== Your goal ==
Once you have read the records below, report how many lines contain the word "patterns", and give nothing besides that number.

[Plain-text document sources]
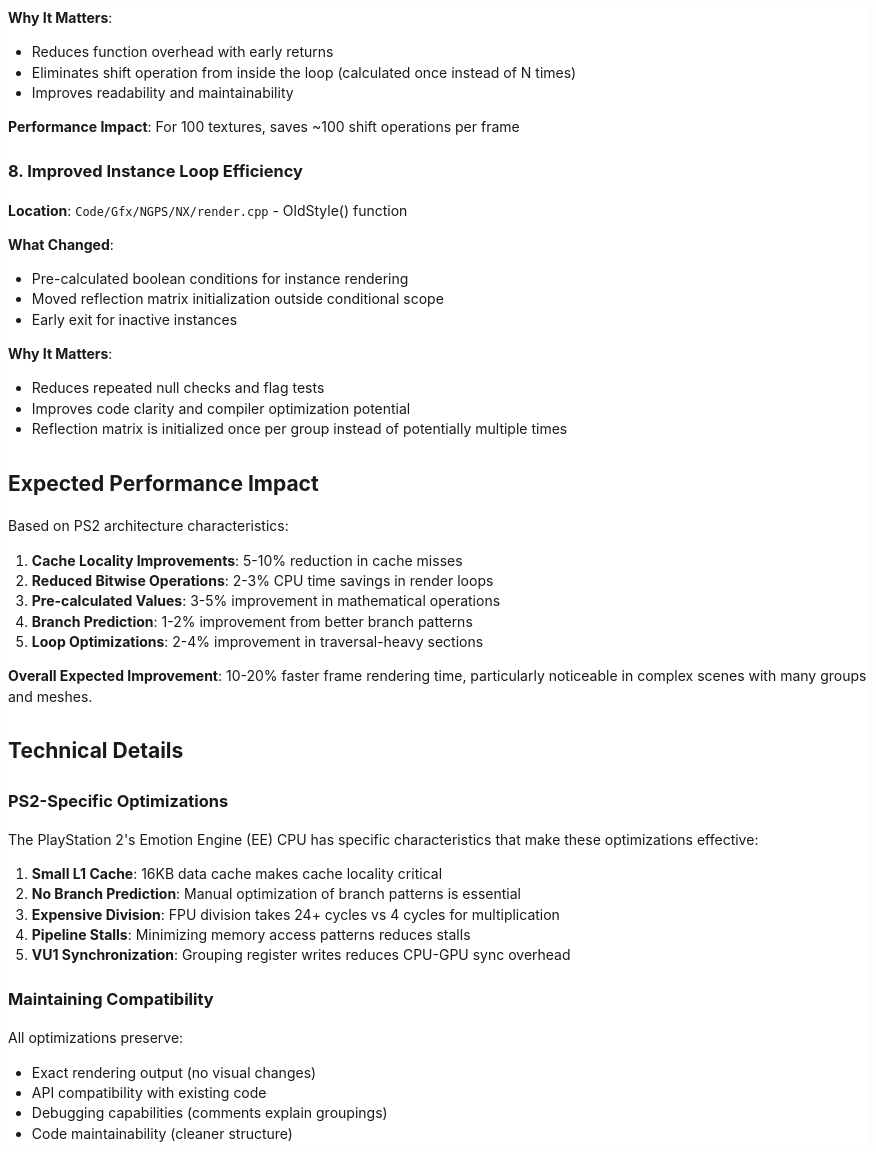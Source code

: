 **Why It Matters**:
- Reduces function overhead with early returns
- Eliminates shift operation from inside the loop (calculated once instead of N times)
- Improves readability and maintainability

**Performance Impact**: For 100 textures, saves ~100 shift operations per frame

### 8. Improved Instance Loop Efficiency

**Location**: `Code/Gfx/NGPS/NX/render.cpp` - OldStyle() function

**What Changed**:
- Pre-calculated boolean conditions for instance rendering
- Moved reflection matrix initialization outside conditional scope
- Early exit for inactive instances

**Why It Matters**:
- Reduces repeated null checks and flag tests
- Improves code clarity and compiler optimization potential
- Reflection matrix is initialized once per group instead of potentially multiple times

## Expected Performance Impact

Based on PS2 architecture characteristics:

1. **Cache Locality Improvements**: 5-10% reduction in cache misses
2. **Reduced Bitwise Operations**: 2-3% CPU time savings in render loops
3. **Pre-calculated Values**: 3-5% improvement in mathematical operations
4. **Branch Prediction**: 1-2% improvement from better branch patterns
5. **Loop Optimizations**: 2-4% improvement in traversal-heavy sections

**Overall Expected Improvement**: 10-20% faster frame rendering time, particularly noticeable in complex scenes with many groups and meshes.

## Technical Details

### PS2-Specific Optimizations

The PlayStation 2's Emotion Engine (EE) CPU has specific characteristics that make these optimizations effective:

1. **Small L1 Cache**: 16KB data cache makes cache locality critical
2. **No Branch Prediction**: Manual optimization of branch patterns is essential
3. **Expensive Division**: FPU division takes 24+ cycles vs 4 cycles for multiplication
4. **Pipeline Stalls**: Minimizing memory access patterns reduces stalls
5. **VU1 Synchronization**: Grouping register writes reduces CPU-GPU sync overhead

### Maintaining Compatibility

All optimizations preserve:
- Exact rendering output (no visual changes)
- API compatibility with existing code
- Debugging capabilities (comments explain groupings)
- Code maintainability (cleaner structure)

== Written solution ==
3